### WHAT TO PRODUCE
Only the lines from the one containing "4000 | 1.41" through the end of the data belong in the answer; reproduce them exactly.
:: DATA TO USE
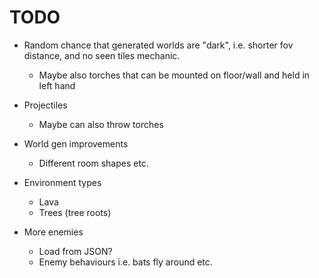 TODO
====

- Random chance that generated worlds are "dark", i.e. shorter fov distance, and
  no seen tiles mechanic.
  - Maybe also torches that can be mounted on floor/wall and held in left hand


- Projectiles
  - Maybe can also throw torches


- World gen improvements
  - Different room shapes etc.


- Environment types
  - Lava
  - Trees (tree roots)


- More enemies
  - Load from JSON?
  - Enemy behaviours i.e. bats fly around etc.
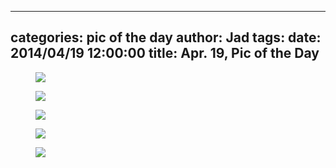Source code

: 
---
categories: pic of the day
author: Jad
tags: 
date: 2014/04/19 12:00:00
title: Apr. 19, Pic of the Day 
---

<figure>
<img src="/img/2014/04/19/img_20140419085746_medium.jpg" />
<figcaption></figcaption>
</figure>

<figure>
<img src="/img/2014/04/19/img_20140419081759_medium.jpg" />
<figcaption></figcaption>
</figure>

<figure>
<img src="/img/2014/04/19/img_20140419095659_medium.jpg" />
<figcaption></figcaption>
</figure>

<figure>
<img src="/img/2014/04/19/img_20140419081757_medium.jpg" />
<figcaption></figcaption>
</figure>

<figure>
<img src="/img/2014/04/19/img_20140419082700_medium.jpg" />
<figcaption></figcaption>
</figure>
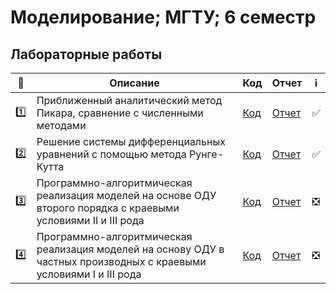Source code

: # Моделирование; МГТУ; 6 семестр

## Лабораторные работы

| :1234: | Описание | Код | Отчет | :information_source: |
| --- | --- | --- | --- | --- |
| :one: | Приближенный аналитический метод Пикара, сравнение с численными методами | [Код](https://github.com/timoninas/scientific-modelling/blob/master/lab_01/lab_01.py) | [Отчет](https://github.com/timoninas/scientific-modelling/blob/master/lab_01/lab_01.pdf) | :white_check_mark: |
| :two: | Решение системы дифференциальных уравнений с помощью метода Рунге-Кутта | [Код]() | [Отчет](https://github.com/timoninas/scientific-modelling/blob/master/lab_02/lab_02.pdf) | :white_check_mark: |
| :three: | Программно-алгоритмическая реализация моделей на основе ОДУ второго порядка с краевыми условиями II и III рода | [Код]() | [Отчет](https://github.com/timoninas/scientific-modelling/blob/master/lab_03/lab_03.pdf) | :negative_squared_cross_mark: |
| :four: | Программно-алгоритмическая реализация моделей на основу ОДУ в частных производных с краевыми условиями I и III рода | [Код]() | [Отчет](https://github.com/timoninas/scientific-modelling/blob/master/lab_04/lab_04.pdf) | :negative_squared_cross_mark: |
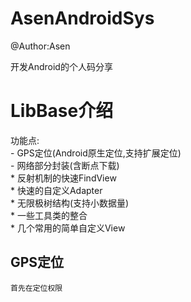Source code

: # AsenAndroidSys
@Author:Asen

开发Android的个人码分享


LibBase介绍
======
功能点:<br>
    - GPS定位(Android原生定位,支持扩展定位)<br>
    - 网络部分封装(含断点下载)<br>
    * 反射机制的快速FindView<br>
    * 快速的自定义Adapter<br>
    * 无限极树结构(支持小数据量)<br>
    * 一些工具类的整合<br>
    * 几个常用的简单自定义View<br>
    
## GPS定位
    首先在定位权限
    
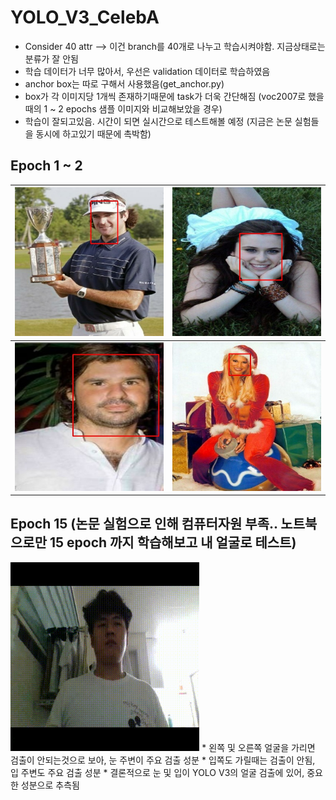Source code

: # YOLO_V3_CelebA
* Consider 40 attr --> 이건 branch를 40개로 나누고 학습시켜야함. 지금상태로는 분류가 잘 안됨
* 학습 데이터가 너무 많아서, 우선은 validation 데이터로 학습하였음
* anchor box는 따로 구해서 사용했음(get_anchor.py)
* box가 각 이미지당 1개씩 존재하기때문에 task가 더욱 간단해짐 (voc2007로 했을 때의 1 ~ 2 epochs 샘플 이미지와 비교해보았을 경우)
* 학습이 잘되고있음. 시간이 되면 실시간으로 테스트해볼 예정 (지금은 논문 실험들을 동시에 하고있기 때문에 촉박함)

## Epoch 1 ~ 2
| ![3000_1](https://github.com/Kimyuhwanpeter/YOLO_V3_CelebA/blob/main/3000_1.jpg) | ![4000_2](https://github.com/Kimyuhwanpeter/YOLO_V3_CelebA/blob/main/4000_2.jpg) |
| ----------------------------------------------- | ----------------------------------------------- |
| ![3500_0](https://github.com/Kimyuhwanpeter/YOLO_V3_CelebA/blob/main/3500_0.jpg) | ![3500_9](https://github.com/Kimyuhwanpeter/YOLO_V3_CelebA/blob/main/3500_9.jpg) |

## Epoch 15 (논문 실험으로 인해 컴퓨터자원 부족.. 노트북으로만 15 epoch 까지 학습해보고 내 얼굴로 테스트)
<img width="60%" src="https://github.com/Kimyuhwanpeter/YOLO_V3_CelebA/blob/main/test.gif"/>
* 왼쪽 및 오른쪽 얼굴을 가리면 검출이 안되는것으로 보아, 눈 주변이 주요 검출 성분
* 입쪽도 가릴때는 검출이 안됨, 입 주변도 주요 검출 성분
* 결론적으로 눈 및 입이 YOLO V3의 얼굴 검출에 있어, 중요한 성분으로 추측됨
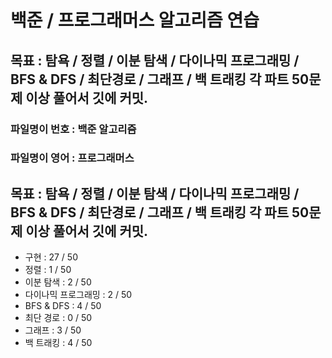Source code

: 
# 백준 / 프로그래머스 알고리즘 연습

## 목표 : 탐욕 / 정렬 / 이분 탐색 / 다이나믹 프로그래밍 / BFS & DFS / 최단경로 / 그래프 / 백 트래킹  각 파트 50문제 이상 풀어서 깃에 커밋.

### 파일명이 번호 : 백준 알고리즘
### 파일명이 영어 : 프로그래머스


## 목표 : 탐욕 / 정렬 / 이분 탐색 / 다이나믹 프로그래밍 / BFS & DFS / 최단경로 / 그래프 / 백 트래킹  각 파트 50문제 이상 풀어서 깃에 커밋.


- 구현 : 27 / 50
- 정렬 : 1 / 50
- 이분 탐색 : 2 / 50
- 다이나믹 프로그래밍 : 2 / 50
- BFS & DFS : 4 / 50
- 최단 경로 : 0 / 50
- 그래프 : 3 / 50
- 백 트래킹 : 4 / 50

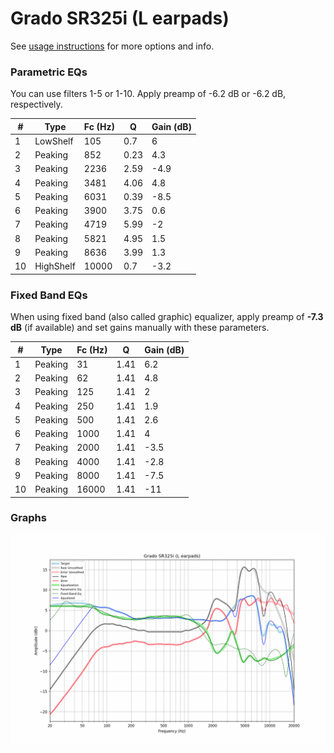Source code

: # Grado SR325i (L earpads)
See [usage instructions](https://github.com/jaakkopasanen/AutoEq#usage) for more options and info.

### Parametric EQs
You can use filters 1-5 or 1-10. Apply preamp of -6.2 dB or -6.2 dB, respectively.

|   # | Type      |   Fc (Hz) |    Q |   Gain (dB) |
|-----|-----------|-----------|------|-------------|
|   1 | LowShelf  |       105 | 0.7  |         6   |
|   2 | Peaking   |       852 | 0.23 |         4.3 |
|   3 | Peaking   |      2236 | 2.59 |        -4.9 |
|   4 | Peaking   |      3481 | 4.06 |         4.8 |
|   5 | Peaking   |      6031 | 0.39 |        -8.5 |
|   6 | Peaking   |      3900 | 3.75 |         0.6 |
|   7 | Peaking   |      4719 | 5.99 |        -2   |
|   8 | Peaking   |      5821 | 4.95 |         1.5 |
|   9 | Peaking   |      8636 | 3.99 |         1.3 |
|  10 | HighShelf |     10000 | 0.7  |        -3.2 |

### Fixed Band EQs
When using fixed band (also called graphic) equalizer, apply preamp of **-7.3 dB** (if available) and set gains manually with these parameters.

|   # | Type    |   Fc (Hz) |    Q |   Gain (dB) |
|-----|---------|-----------|------|-------------|
|   1 | Peaking |        31 | 1.41 |         6.2 |
|   2 | Peaking |        62 | 1.41 |         4.8 |
|   3 | Peaking |       125 | 1.41 |         2   |
|   4 | Peaking |       250 | 1.41 |         1.9 |
|   5 | Peaking |       500 | 1.41 |         2.6 |
|   6 | Peaking |      1000 | 1.41 |         4   |
|   7 | Peaking |      2000 | 1.41 |        -3.5 |
|   8 | Peaking |      4000 | 1.41 |        -2.8 |
|   9 | Peaking |      8000 | 1.41 |        -7.5 |
|  10 | Peaking |     16000 | 1.41 |       -11   |

### Graphs
![](./Grado%20SR325i%20(L%20earpads).png)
::::
### ANSWER TO THE EXERCISE
|   8 | Peaking |      4000 | 1.41 |        -2.8 |
|   9 | Peaking |      8000 | 1.41 |        -7.5 |
|  10 | Peaking |     16000 | 1.41 |       -11   |

### Graphs
![](./Grado%20SR325i%20(L%20earpads).png)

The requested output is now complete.